DIRECTIONS FOR THIS TASK: Nothing below is to be printed except the lines between the line holding "Last Updated on 24/01/2023 18:55:54 UTC" and the line holding "<!--END_SECTION:waka-->", inclusive, each exactly as it appears.

MATERIAL SUPPLIED:
--------------------------------

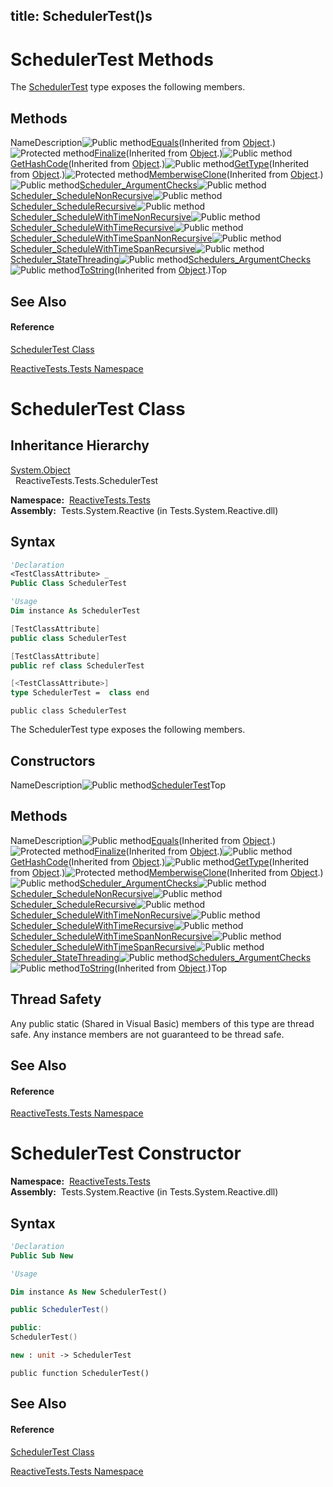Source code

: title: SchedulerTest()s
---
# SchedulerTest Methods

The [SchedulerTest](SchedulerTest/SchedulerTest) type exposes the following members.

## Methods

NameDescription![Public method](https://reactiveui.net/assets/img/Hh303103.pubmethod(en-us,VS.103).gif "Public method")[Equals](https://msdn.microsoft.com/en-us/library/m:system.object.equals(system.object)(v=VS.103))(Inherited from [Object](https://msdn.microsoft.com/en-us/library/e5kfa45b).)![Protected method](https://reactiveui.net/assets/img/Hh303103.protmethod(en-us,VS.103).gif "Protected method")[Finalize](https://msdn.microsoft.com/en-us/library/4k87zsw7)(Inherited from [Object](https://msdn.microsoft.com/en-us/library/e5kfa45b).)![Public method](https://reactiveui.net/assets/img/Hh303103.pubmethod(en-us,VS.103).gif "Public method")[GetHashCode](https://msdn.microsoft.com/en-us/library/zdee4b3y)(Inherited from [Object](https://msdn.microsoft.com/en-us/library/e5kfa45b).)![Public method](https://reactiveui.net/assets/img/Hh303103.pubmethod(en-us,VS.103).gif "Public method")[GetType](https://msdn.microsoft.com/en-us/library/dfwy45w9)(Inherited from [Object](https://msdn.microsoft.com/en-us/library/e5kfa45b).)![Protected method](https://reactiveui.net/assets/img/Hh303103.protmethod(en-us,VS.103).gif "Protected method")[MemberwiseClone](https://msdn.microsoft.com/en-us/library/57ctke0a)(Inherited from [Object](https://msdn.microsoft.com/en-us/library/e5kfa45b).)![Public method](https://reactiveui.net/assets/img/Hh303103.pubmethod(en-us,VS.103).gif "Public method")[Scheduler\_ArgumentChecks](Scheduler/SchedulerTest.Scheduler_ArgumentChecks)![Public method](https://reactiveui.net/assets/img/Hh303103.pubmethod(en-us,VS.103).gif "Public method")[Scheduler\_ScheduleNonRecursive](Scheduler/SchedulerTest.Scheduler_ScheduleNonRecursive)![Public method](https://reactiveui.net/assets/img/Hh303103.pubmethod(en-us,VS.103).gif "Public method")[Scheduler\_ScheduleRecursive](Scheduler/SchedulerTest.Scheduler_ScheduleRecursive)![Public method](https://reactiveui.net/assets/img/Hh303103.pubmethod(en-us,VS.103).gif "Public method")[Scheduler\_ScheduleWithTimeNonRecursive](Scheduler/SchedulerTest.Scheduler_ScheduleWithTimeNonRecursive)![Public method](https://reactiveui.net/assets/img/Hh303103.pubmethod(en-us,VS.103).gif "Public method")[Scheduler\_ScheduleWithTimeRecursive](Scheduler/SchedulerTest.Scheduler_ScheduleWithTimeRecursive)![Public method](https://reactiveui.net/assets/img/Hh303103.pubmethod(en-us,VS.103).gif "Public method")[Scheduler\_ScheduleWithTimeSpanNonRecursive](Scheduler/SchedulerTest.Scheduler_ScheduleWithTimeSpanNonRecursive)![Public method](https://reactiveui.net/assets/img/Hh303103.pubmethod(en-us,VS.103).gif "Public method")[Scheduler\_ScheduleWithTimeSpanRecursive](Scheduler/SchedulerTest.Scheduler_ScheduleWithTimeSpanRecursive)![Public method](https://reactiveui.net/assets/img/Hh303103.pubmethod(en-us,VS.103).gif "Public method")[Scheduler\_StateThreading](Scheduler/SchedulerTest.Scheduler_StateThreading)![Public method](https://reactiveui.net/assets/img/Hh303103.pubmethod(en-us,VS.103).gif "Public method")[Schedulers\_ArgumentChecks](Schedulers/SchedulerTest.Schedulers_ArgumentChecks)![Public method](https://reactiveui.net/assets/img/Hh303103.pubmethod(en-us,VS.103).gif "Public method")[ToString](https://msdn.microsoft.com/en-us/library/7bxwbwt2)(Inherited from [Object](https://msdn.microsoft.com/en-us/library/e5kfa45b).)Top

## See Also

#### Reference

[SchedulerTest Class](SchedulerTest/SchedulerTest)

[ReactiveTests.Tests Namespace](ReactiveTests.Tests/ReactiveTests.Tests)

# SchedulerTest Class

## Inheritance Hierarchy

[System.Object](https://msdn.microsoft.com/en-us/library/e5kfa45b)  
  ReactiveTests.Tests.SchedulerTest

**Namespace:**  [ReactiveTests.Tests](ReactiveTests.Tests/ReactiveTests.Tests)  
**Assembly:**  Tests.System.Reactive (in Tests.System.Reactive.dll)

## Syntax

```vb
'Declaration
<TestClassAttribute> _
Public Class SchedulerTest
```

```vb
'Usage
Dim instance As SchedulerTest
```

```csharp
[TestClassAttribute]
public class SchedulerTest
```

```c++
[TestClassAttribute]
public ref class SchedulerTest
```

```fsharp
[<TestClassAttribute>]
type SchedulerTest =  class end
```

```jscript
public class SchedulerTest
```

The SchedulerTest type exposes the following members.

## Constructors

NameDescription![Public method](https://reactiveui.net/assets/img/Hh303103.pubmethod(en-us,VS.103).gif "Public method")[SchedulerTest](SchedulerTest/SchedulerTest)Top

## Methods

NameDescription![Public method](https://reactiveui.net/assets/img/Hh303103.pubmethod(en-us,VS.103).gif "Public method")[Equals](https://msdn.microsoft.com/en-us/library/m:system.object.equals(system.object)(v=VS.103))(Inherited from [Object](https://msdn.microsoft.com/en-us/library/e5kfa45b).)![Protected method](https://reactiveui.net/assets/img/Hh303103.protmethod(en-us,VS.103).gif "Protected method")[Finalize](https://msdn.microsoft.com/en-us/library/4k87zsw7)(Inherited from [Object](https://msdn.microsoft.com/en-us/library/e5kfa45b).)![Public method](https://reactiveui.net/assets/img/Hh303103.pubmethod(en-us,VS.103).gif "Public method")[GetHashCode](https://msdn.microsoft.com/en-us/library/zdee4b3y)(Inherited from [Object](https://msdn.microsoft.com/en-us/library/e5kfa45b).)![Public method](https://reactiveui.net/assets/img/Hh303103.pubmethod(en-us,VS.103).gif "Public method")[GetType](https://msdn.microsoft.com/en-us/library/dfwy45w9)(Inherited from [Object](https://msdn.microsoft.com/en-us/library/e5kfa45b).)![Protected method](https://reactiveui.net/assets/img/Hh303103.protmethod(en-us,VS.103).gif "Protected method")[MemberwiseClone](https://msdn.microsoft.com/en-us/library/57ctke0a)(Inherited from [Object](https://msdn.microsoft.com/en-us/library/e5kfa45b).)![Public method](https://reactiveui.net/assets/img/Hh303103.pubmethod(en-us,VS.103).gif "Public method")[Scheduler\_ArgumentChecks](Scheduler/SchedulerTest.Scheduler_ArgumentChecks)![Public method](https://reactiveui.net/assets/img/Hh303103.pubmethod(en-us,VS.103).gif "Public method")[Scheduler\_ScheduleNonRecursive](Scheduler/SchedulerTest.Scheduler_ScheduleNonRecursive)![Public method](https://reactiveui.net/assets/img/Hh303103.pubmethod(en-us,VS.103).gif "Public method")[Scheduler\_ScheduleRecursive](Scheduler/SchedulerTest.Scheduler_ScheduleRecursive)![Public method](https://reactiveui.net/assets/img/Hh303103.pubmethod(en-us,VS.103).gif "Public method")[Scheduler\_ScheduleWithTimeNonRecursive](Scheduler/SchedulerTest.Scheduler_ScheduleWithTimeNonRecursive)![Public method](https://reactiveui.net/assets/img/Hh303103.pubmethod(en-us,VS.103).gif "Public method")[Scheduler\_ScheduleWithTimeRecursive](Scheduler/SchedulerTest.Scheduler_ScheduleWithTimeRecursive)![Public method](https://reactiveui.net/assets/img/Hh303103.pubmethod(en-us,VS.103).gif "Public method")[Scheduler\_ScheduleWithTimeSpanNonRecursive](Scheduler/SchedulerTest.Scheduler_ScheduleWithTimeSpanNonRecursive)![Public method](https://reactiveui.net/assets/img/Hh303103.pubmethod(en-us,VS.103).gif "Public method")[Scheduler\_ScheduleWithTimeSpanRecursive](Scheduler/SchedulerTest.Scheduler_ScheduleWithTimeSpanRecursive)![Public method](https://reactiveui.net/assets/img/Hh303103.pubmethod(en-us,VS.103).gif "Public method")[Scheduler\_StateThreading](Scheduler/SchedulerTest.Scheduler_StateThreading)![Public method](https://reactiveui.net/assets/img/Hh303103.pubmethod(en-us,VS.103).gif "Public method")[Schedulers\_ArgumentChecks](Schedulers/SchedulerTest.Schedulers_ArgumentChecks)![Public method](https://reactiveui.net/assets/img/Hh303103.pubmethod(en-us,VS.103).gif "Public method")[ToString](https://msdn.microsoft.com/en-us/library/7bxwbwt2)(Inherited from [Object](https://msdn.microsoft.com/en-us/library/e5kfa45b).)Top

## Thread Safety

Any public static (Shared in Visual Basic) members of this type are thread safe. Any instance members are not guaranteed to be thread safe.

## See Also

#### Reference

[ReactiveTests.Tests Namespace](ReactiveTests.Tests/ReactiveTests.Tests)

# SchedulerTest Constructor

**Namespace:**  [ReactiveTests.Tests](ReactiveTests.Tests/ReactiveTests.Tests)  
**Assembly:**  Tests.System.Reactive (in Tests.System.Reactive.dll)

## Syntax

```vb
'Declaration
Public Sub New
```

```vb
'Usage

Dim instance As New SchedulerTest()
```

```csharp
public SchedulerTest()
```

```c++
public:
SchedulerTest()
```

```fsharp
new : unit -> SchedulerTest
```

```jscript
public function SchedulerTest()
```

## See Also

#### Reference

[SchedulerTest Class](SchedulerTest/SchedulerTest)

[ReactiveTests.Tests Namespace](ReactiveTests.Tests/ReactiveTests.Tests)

--------------------------------

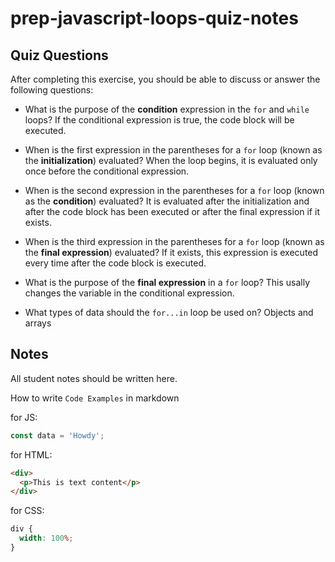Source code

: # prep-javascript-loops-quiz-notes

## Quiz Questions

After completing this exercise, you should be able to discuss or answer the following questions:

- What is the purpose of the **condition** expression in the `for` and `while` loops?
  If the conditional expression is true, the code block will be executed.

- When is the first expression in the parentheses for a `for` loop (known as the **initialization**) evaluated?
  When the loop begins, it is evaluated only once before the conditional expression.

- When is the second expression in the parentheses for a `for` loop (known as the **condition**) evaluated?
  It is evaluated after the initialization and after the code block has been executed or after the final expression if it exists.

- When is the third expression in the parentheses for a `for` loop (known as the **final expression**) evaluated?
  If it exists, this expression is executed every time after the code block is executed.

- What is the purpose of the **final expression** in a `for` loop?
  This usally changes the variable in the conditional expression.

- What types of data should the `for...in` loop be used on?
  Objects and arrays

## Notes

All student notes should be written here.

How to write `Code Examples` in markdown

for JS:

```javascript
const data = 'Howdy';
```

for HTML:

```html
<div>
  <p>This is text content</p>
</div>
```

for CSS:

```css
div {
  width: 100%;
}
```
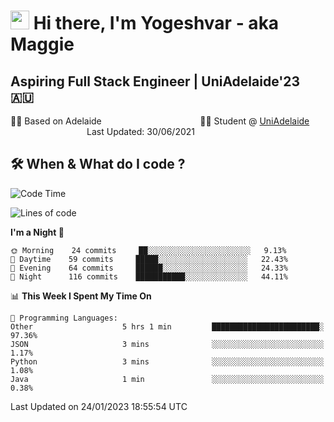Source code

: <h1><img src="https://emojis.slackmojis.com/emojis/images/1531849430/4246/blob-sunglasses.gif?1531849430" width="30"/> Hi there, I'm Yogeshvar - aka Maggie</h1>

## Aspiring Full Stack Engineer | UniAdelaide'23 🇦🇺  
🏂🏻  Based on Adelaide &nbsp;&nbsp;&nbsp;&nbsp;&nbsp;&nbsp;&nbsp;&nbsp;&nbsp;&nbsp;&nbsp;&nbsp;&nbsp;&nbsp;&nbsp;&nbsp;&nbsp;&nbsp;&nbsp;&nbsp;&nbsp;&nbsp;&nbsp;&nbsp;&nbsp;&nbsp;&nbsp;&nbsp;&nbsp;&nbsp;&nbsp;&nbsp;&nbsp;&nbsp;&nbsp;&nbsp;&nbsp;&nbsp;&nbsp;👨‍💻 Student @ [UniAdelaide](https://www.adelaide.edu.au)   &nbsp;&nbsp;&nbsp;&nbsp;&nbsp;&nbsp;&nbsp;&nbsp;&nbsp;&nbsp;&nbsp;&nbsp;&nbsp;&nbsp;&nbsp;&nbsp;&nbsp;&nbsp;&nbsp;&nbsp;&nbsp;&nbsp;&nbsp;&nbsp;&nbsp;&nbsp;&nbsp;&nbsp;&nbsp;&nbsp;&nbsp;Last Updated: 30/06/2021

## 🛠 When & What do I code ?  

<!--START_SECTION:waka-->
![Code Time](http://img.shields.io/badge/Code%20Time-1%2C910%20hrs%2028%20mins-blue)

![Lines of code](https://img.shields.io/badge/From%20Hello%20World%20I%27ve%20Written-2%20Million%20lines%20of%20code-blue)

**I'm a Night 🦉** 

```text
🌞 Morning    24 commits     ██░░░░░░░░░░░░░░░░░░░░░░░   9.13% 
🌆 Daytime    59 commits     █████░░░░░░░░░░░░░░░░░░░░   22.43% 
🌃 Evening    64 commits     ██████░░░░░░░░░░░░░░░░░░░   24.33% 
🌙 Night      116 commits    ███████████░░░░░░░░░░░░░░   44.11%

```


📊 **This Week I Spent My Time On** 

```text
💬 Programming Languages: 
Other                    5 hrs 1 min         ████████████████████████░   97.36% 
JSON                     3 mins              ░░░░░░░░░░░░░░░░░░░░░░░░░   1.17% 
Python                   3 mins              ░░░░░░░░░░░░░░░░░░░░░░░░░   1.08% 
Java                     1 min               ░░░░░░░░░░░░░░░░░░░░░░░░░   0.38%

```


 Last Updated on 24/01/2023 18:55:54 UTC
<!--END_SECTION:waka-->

--------------------------------

WRITTEN SOLUTION:
 Last Updated on 24/01/2023 18:55:54 UTC
<!--END_SECTION:waka-->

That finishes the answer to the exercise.